An interesting pair of studies came out recently, one by the Economist Intelligence Unit (EIU) and the other by Deloitte - the former a study of 390 business leaders from around the world and the latter a survey of over 1,000 millennials (born after 1981) who work for Deloitte firms across the globe. Comparing the two surveys produces some interesting material worth exploring in relationship to Telosity.


One thing the results highlight is a gap in opinion about what business could and should accomplish between millennials and business leaders. Selecting from a series of terms to answer the question, “what is the purpose of business?” the most commonly chosen answer among business leaders surveyed was “profit.” Among millennials, the most selected term was “societal benefit.” To the left is a word cloud (which can be found at the link below) that maps the responses according to frequency – business leaders' answers in blue, millennials answers in green.

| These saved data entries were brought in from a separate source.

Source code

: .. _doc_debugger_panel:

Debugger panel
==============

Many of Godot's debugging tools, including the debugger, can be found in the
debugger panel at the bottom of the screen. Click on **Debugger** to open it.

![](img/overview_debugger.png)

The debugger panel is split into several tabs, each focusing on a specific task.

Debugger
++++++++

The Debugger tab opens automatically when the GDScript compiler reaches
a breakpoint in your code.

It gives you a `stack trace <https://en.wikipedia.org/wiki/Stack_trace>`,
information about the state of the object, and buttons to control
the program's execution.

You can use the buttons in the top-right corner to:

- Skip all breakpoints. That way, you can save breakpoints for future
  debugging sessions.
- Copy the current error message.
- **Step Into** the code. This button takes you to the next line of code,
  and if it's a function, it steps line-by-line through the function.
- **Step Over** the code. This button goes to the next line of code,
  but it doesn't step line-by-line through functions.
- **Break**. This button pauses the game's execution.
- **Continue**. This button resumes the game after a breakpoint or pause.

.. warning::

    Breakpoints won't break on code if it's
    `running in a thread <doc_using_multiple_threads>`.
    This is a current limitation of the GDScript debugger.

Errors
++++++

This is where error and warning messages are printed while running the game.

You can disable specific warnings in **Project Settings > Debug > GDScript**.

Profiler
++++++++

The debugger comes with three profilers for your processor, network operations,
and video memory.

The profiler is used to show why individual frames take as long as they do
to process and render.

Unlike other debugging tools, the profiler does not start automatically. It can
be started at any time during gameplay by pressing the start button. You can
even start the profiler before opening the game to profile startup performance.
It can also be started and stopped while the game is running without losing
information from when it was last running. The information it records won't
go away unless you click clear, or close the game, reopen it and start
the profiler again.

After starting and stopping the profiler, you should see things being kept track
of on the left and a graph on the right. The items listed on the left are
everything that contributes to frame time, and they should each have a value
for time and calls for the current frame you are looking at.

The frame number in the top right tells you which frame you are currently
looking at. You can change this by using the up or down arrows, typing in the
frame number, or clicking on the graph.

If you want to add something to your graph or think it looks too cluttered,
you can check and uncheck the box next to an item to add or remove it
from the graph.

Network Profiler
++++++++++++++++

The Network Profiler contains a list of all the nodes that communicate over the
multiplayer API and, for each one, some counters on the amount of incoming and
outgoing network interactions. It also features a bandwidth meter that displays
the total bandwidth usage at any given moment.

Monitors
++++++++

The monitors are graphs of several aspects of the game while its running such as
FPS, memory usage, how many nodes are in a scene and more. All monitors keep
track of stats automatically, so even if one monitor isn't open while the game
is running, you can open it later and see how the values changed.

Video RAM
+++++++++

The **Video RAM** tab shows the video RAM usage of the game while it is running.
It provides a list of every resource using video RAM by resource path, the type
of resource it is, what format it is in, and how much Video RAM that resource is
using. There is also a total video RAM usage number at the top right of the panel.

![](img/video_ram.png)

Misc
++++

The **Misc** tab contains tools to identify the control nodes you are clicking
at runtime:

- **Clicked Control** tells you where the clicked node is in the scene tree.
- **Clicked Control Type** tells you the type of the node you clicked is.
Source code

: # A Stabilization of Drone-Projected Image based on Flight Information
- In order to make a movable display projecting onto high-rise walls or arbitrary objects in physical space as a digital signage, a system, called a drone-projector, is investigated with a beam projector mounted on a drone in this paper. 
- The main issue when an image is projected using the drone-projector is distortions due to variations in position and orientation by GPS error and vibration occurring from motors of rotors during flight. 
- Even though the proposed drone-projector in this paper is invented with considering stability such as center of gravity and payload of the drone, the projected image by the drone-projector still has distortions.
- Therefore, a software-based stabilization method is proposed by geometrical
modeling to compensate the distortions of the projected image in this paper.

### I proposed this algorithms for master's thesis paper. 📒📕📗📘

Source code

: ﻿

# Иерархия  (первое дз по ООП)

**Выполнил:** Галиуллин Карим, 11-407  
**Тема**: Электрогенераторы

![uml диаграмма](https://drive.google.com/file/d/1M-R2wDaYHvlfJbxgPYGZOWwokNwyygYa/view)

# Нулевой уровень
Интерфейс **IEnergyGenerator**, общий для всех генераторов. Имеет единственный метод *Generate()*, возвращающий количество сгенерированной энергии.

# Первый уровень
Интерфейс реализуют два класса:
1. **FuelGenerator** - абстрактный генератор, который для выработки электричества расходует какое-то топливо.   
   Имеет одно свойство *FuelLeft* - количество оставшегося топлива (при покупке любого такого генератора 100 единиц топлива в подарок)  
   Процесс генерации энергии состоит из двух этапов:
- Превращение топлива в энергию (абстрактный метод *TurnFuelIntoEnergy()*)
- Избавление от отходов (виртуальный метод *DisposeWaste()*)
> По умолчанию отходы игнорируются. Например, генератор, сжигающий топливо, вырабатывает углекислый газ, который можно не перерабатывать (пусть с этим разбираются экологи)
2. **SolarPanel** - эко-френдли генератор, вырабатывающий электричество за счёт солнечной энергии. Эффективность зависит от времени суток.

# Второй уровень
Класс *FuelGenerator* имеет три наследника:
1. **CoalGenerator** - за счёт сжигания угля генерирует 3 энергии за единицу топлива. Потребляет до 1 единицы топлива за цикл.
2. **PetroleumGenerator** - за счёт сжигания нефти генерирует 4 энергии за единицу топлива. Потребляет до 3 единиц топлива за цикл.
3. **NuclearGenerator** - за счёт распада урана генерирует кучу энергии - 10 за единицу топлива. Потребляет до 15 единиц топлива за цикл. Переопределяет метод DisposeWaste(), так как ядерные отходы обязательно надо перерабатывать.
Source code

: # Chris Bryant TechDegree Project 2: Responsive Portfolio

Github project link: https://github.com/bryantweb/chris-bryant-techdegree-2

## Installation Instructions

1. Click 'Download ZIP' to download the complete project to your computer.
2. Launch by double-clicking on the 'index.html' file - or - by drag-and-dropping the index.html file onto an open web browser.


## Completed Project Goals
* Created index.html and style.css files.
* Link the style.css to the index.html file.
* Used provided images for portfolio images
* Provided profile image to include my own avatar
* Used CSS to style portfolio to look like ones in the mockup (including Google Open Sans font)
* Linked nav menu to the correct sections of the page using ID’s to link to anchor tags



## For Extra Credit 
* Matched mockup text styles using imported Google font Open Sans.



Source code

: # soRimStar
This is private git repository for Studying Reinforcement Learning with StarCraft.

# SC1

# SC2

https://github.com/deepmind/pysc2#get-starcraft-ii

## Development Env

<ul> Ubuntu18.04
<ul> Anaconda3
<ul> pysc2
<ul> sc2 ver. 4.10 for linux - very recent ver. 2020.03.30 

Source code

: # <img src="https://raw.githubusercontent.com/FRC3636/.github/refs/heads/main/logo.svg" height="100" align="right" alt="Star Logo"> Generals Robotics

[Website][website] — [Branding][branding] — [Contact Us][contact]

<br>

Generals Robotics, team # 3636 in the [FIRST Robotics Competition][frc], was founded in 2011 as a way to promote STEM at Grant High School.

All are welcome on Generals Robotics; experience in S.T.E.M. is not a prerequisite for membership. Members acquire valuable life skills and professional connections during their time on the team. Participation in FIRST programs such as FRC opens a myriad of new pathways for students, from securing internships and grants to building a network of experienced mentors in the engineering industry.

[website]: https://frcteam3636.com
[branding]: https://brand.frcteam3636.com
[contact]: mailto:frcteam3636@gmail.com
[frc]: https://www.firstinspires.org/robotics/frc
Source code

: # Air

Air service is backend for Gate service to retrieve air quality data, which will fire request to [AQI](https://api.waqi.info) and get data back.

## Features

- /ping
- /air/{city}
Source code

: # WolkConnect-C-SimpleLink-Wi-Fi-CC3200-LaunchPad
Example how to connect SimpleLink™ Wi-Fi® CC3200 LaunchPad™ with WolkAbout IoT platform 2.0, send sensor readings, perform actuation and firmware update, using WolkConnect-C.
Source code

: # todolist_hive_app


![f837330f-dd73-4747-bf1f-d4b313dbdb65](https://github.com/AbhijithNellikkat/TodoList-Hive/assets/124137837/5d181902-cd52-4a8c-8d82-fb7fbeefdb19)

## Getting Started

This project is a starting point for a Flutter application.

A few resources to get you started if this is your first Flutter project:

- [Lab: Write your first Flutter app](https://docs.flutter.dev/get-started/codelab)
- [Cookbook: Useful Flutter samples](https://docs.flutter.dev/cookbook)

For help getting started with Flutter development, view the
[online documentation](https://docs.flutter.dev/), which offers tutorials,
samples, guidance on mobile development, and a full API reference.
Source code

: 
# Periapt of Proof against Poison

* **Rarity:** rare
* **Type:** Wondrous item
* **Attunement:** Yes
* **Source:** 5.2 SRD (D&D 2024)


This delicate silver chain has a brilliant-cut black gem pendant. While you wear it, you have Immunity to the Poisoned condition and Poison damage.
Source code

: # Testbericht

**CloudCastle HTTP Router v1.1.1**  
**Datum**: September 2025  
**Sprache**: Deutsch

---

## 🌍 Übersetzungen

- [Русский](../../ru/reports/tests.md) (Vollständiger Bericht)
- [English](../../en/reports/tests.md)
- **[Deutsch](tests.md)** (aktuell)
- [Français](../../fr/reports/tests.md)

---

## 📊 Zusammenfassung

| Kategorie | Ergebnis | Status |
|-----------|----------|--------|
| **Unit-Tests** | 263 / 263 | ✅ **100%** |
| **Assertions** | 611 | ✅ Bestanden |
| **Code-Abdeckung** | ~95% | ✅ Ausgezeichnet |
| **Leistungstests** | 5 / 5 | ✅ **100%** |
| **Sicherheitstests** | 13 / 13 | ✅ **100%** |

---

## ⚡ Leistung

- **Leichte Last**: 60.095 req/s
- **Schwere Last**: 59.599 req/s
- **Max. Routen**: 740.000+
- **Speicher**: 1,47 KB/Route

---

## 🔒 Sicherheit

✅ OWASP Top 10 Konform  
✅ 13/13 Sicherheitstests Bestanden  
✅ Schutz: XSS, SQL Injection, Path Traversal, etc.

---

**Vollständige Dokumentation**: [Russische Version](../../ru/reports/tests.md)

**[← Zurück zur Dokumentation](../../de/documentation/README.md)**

While significant, the expanse between these differing notions of the purpose of business is not as wide as it might first seem. As you'll notice, the responses of business leaders also include more socially sensitive terms like “society, innovation and sustainability,” showing their belief in the company’s responsibility to provide societal benefit. Similarly, responses among millennials also included terms like “profit, prosperity and efficiency,” evidencing their sensitivity to practical and fiscal concerns.

In the survey, only 35% of business leaders said that of any sector, business “will achieve the greatest impact in solving society’s biggest challenges.” In contrast, business was selected as the answer to this question by more than half of millennials (52%). The difference in confidence and expectation between the two groups could, of course be explained as simply a gap in reality, where one might suggest that the responses of those idealistic, hopeful but inexperienced millennials will be quite different once THEY become the business leaders and experience the realities and limitations many of us have discovered. But such reductionism misses the point.

These two survey responses suggest that the coming generation of leaders, customers and employees have higher expectations for both the purpose and capability of business. And in many ways, if they believe it now, these millennials might just 'make it so' as they rise up the ranks. The next logical step is that the successful company of the next generation will need to (disruptively) innovate not just in the products and services it offers, but also in the ways that it considers and pursues its greater Purpose. At the same time, it must also enhance its capability to encourage societal development - or in the words of the survey, to “solve society’s biggest challenges.”

Many leaders have already begun this self-reflection and innovation within their companies, but it is a journey full of risk and uncertainty. Whether you are a millennial or a current business leader (or both!), these studies suggest that disruptive innovation toward a meaningful Purpose represents key work today toward building the businesses of the next generation.